**The task**
Every line below from the one containing "## Building" through the one containing "The SVD file" must be transcribed exactly. Omit all lines outside that stretch.

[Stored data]

=== Section Start ===

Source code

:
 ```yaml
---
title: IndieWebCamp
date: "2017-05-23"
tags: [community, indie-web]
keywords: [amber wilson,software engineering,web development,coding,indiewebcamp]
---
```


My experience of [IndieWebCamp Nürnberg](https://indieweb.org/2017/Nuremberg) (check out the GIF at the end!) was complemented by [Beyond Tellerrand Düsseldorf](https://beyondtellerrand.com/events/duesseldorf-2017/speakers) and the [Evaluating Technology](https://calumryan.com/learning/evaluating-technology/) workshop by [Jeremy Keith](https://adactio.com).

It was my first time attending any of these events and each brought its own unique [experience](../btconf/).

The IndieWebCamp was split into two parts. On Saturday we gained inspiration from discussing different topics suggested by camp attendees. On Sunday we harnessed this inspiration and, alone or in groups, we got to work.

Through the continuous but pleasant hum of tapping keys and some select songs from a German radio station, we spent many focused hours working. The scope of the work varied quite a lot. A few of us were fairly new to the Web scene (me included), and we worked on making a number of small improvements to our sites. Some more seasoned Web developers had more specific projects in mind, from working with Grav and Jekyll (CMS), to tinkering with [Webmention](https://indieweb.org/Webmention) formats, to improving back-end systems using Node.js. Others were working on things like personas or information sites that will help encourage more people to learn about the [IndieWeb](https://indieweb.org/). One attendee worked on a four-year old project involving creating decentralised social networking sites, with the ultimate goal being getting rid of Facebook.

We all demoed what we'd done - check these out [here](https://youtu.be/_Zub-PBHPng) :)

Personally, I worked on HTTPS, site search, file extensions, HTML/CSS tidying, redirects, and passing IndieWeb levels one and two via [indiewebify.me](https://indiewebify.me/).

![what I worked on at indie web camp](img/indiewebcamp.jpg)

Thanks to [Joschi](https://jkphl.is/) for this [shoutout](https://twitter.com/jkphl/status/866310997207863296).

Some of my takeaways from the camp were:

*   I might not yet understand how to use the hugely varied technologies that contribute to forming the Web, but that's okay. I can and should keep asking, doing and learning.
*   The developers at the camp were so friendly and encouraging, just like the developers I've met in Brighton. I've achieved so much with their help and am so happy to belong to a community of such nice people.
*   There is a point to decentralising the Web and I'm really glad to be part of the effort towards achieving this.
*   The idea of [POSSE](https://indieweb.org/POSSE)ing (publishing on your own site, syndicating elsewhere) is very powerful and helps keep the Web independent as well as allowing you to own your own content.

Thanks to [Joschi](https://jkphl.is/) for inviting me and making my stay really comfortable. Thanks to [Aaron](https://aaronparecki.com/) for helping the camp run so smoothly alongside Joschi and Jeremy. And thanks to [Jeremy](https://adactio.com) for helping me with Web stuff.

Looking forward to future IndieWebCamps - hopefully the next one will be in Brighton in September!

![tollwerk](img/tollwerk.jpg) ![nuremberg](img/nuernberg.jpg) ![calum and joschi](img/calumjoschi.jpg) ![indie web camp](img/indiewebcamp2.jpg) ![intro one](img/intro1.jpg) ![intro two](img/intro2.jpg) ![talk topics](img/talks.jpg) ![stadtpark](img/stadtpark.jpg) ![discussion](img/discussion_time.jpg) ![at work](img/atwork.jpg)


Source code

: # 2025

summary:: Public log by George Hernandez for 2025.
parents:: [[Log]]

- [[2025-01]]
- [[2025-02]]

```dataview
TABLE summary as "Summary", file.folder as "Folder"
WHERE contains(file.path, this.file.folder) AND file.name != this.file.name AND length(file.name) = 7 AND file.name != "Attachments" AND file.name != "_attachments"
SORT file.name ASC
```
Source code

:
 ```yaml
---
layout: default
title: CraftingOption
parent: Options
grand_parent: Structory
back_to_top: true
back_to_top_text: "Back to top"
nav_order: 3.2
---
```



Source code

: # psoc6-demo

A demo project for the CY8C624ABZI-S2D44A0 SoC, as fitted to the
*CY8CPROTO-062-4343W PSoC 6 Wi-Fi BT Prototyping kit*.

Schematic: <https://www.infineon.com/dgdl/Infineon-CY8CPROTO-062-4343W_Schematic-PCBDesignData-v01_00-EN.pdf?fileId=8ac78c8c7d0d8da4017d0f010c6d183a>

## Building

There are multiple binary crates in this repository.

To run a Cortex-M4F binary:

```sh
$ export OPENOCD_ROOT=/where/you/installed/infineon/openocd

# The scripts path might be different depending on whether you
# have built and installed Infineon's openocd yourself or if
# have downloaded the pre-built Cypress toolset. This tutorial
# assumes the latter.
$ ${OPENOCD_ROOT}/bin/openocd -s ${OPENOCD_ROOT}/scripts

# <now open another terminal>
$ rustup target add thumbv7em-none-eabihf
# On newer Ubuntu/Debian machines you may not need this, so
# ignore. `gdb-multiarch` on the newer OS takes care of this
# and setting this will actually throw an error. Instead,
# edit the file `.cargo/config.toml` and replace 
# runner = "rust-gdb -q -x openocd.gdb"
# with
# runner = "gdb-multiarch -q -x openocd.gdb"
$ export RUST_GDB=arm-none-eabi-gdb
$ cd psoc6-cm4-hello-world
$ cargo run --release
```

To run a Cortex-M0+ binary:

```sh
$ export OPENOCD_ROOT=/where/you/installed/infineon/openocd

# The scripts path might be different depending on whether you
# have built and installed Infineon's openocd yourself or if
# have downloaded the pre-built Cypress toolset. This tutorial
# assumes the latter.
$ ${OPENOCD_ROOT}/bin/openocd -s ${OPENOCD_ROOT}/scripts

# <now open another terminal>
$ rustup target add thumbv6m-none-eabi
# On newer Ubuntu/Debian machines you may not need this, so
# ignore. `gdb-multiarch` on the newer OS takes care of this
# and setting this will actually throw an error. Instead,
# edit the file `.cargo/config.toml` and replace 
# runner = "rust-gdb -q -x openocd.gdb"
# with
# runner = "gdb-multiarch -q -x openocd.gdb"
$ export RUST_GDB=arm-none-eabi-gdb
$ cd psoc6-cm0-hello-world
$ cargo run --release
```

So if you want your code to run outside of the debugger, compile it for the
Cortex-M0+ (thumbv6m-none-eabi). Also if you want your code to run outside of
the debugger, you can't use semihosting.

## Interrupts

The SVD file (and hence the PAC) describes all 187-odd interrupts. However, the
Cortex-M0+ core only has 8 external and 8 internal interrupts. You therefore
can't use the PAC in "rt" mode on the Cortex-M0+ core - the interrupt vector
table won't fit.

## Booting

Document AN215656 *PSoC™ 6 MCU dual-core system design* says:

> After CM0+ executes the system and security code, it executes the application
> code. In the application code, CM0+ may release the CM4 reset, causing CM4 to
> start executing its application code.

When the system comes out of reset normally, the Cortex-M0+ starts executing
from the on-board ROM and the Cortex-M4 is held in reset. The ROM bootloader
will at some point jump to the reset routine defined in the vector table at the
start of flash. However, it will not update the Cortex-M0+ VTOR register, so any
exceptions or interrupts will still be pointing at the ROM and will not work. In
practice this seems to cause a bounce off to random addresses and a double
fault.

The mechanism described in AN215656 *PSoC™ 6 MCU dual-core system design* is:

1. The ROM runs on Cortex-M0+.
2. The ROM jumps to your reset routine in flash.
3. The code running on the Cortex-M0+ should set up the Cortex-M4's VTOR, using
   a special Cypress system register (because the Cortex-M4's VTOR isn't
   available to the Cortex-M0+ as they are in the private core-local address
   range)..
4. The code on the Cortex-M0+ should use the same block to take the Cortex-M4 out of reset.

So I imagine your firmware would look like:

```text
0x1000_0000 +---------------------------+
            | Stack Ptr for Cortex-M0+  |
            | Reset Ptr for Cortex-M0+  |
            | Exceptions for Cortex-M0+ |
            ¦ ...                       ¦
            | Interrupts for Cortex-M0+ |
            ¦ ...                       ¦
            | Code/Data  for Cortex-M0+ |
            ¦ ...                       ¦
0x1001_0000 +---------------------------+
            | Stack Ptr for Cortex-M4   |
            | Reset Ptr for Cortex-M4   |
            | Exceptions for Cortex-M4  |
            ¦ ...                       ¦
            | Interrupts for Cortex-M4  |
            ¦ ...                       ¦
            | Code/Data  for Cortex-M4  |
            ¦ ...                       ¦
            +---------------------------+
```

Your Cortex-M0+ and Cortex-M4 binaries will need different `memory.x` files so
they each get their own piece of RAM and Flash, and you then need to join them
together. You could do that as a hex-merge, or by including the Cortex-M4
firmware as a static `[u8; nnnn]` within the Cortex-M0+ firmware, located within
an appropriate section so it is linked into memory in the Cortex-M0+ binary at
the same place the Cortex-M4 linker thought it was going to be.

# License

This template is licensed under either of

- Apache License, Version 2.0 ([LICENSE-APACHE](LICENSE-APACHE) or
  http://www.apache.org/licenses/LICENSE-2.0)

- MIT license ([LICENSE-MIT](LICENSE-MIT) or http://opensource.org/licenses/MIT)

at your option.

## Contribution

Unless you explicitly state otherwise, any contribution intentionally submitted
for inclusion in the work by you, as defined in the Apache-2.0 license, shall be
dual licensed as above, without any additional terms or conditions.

=== Section End ===

**Answer section**
## Building

There are multiple binary crates in this repository.

To run a Cortex-M4F binary:

```sh
$ export OPENOCD_ROOT=/where/you/installed/infineon/openocd

# The scripts path might be different depending on whether you
# have built and installed Infineon's openocd yourself or if
# have downloaded the pre-built Cypress toolset. This tutorial
# assumes the latter.
$ ${OPENOCD_ROOT}/bin/openocd -s ${OPENOCD_ROOT}/scripts

# <now open another terminal>
$ rustup target add thumbv7em-none-eabihf
# On newer Ubuntu/Debian machines you may not need this, so
# ignore. `gdb-multiarch` on the newer OS takes care of this
# and setting this will actually throw an error. Instead,
# edit the file `.cargo/config.toml` and replace 
# runner = "rust-gdb -q -x openocd.gdb"
# with
# runner = "gdb-multiarch -q -x openocd.gdb"
$ export RUST_GDB=arm-none-eabi-gdb
$ cd psoc6-cm4-hello-world
$ cargo run --release
```

To run a Cortex-M0+ binary:

```sh
$ export OPENOCD_ROOT=/where/you/installed/infineon/openocd

# The scripts path might be different depending on whether you
# have built and installed Infineon's openocd yourself or if
# have downloaded the pre-built Cypress toolset. This tutorial
# assumes the latter.
$ ${OPENOCD_ROOT}/bin/openocd -s ${OPENOCD_ROOT}/scripts

# <now open another terminal>
$ rustup target add thumbv6m-none-eabi
# On newer Ubuntu/Debian machines you may not need this, so
# ignore. `gdb-multiarch` on the newer OS takes care of this
# and setting this will actually throw an error. Instead,
# edit the file `.cargo/config.toml` and replace 
# runner = "rust-gdb -q -x openocd.gdb"
# with
# runner = "gdb-multiarch -q -x openocd.gdb"
$ export RUST_GDB=arm-none-eabi-gdb
$ cd psoc6-cm0-hello-world
$ cargo run --release
```

So if you want your code to run outside of the debugger, compile it for the
Cortex-M0+ (thumbv6m-none-eabi). Also if you want your code to run outside of
the debugger, you can't use semihosting.

## Interrupts

The SVD file (and hence the PAC) describes all 187-odd interrupts. However, the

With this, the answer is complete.